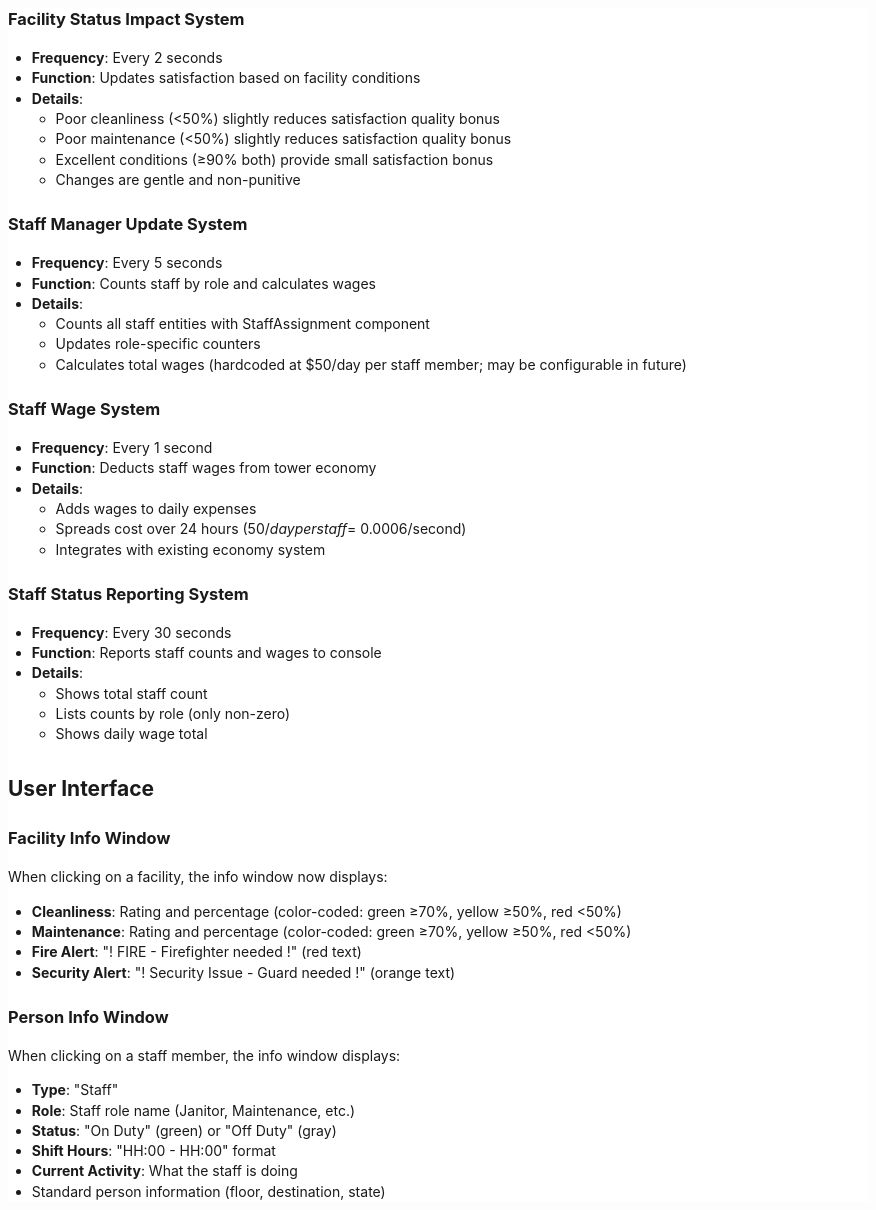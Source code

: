 ### Facility Status Impact System
- **Frequency**: Every 2 seconds
- **Function**: Updates satisfaction based on facility conditions
- **Details**:
  - Poor cleanliness (<50%) slightly reduces satisfaction quality bonus
  - Poor maintenance (<50%) slightly reduces satisfaction quality bonus
  - Excellent conditions (≥90% both) provide small satisfaction bonus
  - Changes are gentle and non-punitive

### Staff Manager Update System
- **Frequency**: Every 5 seconds
- **Function**: Counts staff by role and calculates wages
- **Details**:
  - Counts all staff entities with StaffAssignment component
  - Updates role-specific counters
  - Calculates total wages (hardcoded at $50/day per staff member; may be configurable in future)

### Staff Wage System
- **Frequency**: Every 1 second
- **Function**: Deducts staff wages from tower economy
- **Details**:
  - Adds wages to daily expenses
  - Spreads cost over 24 hours ($50/day per staff = ~$0.0006/second)
  - Integrates with existing economy system

### Staff Status Reporting System
- **Frequency**: Every 30 seconds
- **Function**: Reports staff counts and wages to console
- **Details**:
  - Shows total staff count
  - Lists counts by role (only non-zero)
  - Shows daily wage total

## User Interface

### Facility Info Window
When clicking on a facility, the info window now displays:
- **Cleanliness**: Rating and percentage (color-coded: green ≥70%, yellow ≥50%, red <50%)
- **Maintenance**: Rating and percentage (color-coded: green ≥70%, yellow ≥50%, red <50%)
- **Fire Alert**: "! FIRE - Firefighter needed !" (red text)
- **Security Alert**: "! Security Issue - Guard needed !" (orange text)

### Person Info Window
When clicking on a staff member, the info window displays:
- **Type**: "Staff"
- **Role**: Staff role name (Janitor, Maintenance, etc.)
- **Status**: "On Duty" (green) or "Off Duty" (gray)
- **Shift Hours**: "HH:00 - HH:00" format
- **Current Activity**: What the staff is doing
- Standard person information (floor, destination, state)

● ● ● ●

▸ Task item
The records above are to be reproduced exactly; the pictures are to be left out.

▸ Problem solution
Source code

: ### Facility Status Impact System
- **Frequency**: Every 2 seconds
- **Function**: Updates satisfaction based on facility conditions
- **Details**:
  - Poor cleanliness (<50%) slightly reduces satisfaction quality bonus
  - Poor maintenance (<50%) slightly reduces satisfaction quality bonus
  - Excellent conditions (≥90% both) provide small satisfaction bonus
  - Changes are gentle and non-punitive

### Staff Manager Update System
- **Frequency**: Every 5 seconds
- **Function**: Counts staff by role and calculates wages
- **Details**:
  - Counts all staff entities with StaffAssignment component
  - Updates role-specific counters
  - Calculates total wages (hardcoded at $50/day per staff member; may be configurable in future)

### Staff Wage System
- **Frequency**: Every 1 second
- **Function**: Deducts staff wages from tower economy
- **Details**:
  - Adds wages to daily expenses
  - Spreads cost over 24 hours ($50/day per staff = ~$0.0006/second)
  - Integrates with existing economy system

### Staff Status Reporting System
- **Frequency**: Every 30 seconds
- **Function**: Reports staff counts and wages to console
- **Details**:
  - Shows total staff count
  - Lists counts by role (only non-zero)
  - Shows daily wage total

## User Interface

### Facility Info Window
When clicking on a facility, the info window now displays:
- **Cleanliness**: Rating and percentage (color-coded: green ≥70%, yellow ≥50%, red <50%)
- **Maintenance**: Rating and percentage (color-coded: green ≥70%, yellow ≥50%, red <50%)
- **Fire Alert**: "! FIRE - Firefighter needed !" (red text)
- **Security Alert**: "! Security Issue - Guard needed !" (orange text)

### Person Info Window
When clicking on a staff member, the info window displays:
- **Type**: "Staff"
- **Role**: Staff role name (Janitor, Maintenance, etc.)
- **Status**: "On Duty" (green) or "Off Duty" (gray)
- **Shift Hours**: "HH:00 - HH:00" format
- **Current Activity**: What the staff is doing
- Standard person information (floor, destination, state)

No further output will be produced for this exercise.